Two friends in Vegas are pushing for me to get WOW (World of Warcraft) so that I can play online with them when they are playing it. Hello. I’m 3 hours ahead of them, do they think I will stay up late at night to play that? I already stay up late and play games on Facebook. Yikes. Speaking of video games, I have not touched the Wii in weeks. The last time I played a Wii game was at Miss Laci’s sometime last month. I think I wasted my money. Does anyone want to buy it?
It’s time for Big Brother. Gotta go make fun of people I don’t know now.
Until next time…
I’m wondering when this sinus migraine will go away. I’ve been taking my sinus headache stuff and all my other allergy stuff. But it just hurts to move my head at this moment and it’s completely in my sinuses. GAH! I hate this. I feel like crying, but I know that would make it worse LOL
The luncheon went well today, I worked a little bit in getting everyone signed in and giving out their name tags. I got to sit at the table next to the Mayor. He seems very nice and he was extremely polite when he came in.
I’m home now and have some work to do from here today and tomorrow. I don’t know if I will get to it today because of this fucking headache, but tomorrow I’ll be working from here with the manuals and then some filing that I need to do.
The weather sucks ass and it’s very depressing. I wish the sun would shine for more than half a day here. I can’t wait for Spring!
I need to go out to my storage shed thing and find a workbook on the steps, since my new sponsor has given me a few assignments, I need to find that workbook to get them done. Ugh. It’s cold out there! I don’t want to go out there LOL I’m thinking of just sucking it up, putting my coat and shoes on and just doing it. If I get it done now, I won’t have to worry about it later, ya know?
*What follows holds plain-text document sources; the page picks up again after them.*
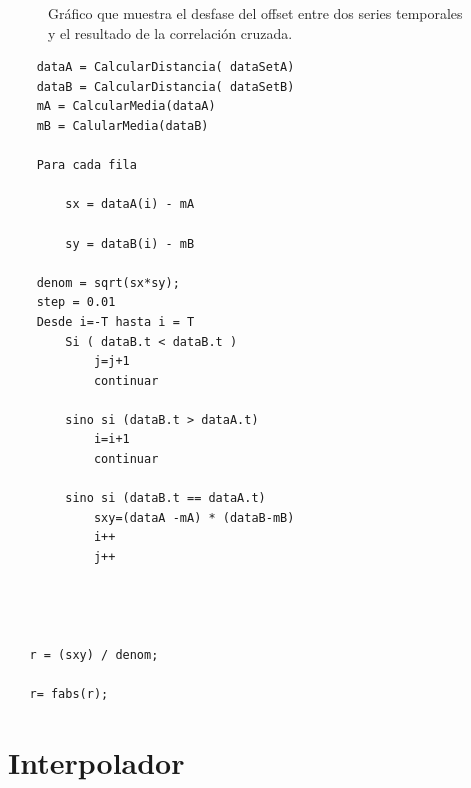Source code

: \begin{figure}[H]
\begin{center}
\hspace{0.5cm}

\end{center}

\caption{Gráfico que muestra el desfase del offset entre dos series temporales y el resultado de la correlación cruzada.}
\end{figure}
	                                
	\begin{lstlisting}
	dataA = CalcularDistancia( dataSetA)
	dataB = CalcularDistancia( dataSetB)
	mA = CalcularMedia(dataA)
	mB = CalularMedia(dataB)

	Para cada fila

   		sx = dataA(i) - mA

   		sy = dataB(i) - mB

   	denom = sqrt(sx*sy);
   	step = 0.01
   	Desde i=-T hasta i = T
   		Si ( dataB.t < dataB.t )
			j=j+1
    		continuar

    	sino si (dataB.t > dataA.t)
    		i=i+1
    		continuar

    	sino si (dataB.t == dataA.t)
    		sxy=(dataA -mA) * (dataB-mB)
        	i++
        	j++


   

   r = (sxy) / denom;

   r= fabs(r);
    \end{lstlisting}



\section{Interpolador}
I’ve put my three main emails into Windows Mail, so I have just the one mail client to use and/or check. This will make it much easier for me, instead of using WM for my main email. I’ll have the other two in there as well. I have my main email I use, my domain email that I rarely, if ever, use and my email I use for GA and job hunting stuff. Those are the three I have in WM right now. It works very well I think.
The girls have not eaten since we got back from Indy yesterday. This worries me. Although I know they get a little out of sorts when I take them on trips like that, I don’t remember if they did that when we got home from Georgia or not. Josie didn’t eat much at all while we were up north either. Hmmm Just going to keep my eye on them and make sure they are OK.
I got a letter yesterday from my friend in GA who is in Federal prison on the west coast. It broke my heart to read it. I’m going to sit down tonight and write him back. If you can find the time, please pray for my friend JT. He has 18 months to spend there away from his four children. Although he is in prison for a crime he committed while gambling, he is a good person at heart. He just made some poor decisions while practicing his disease.
And for all you people out there who think you can evade paying your taxes, it will catch up with you. It caught up with JT shortly after he entered GA and he’s taken full responsibility for it and will also be paying restitution when he is released.
I’m going to go put some ice on my head now because I feel like it’s exploding!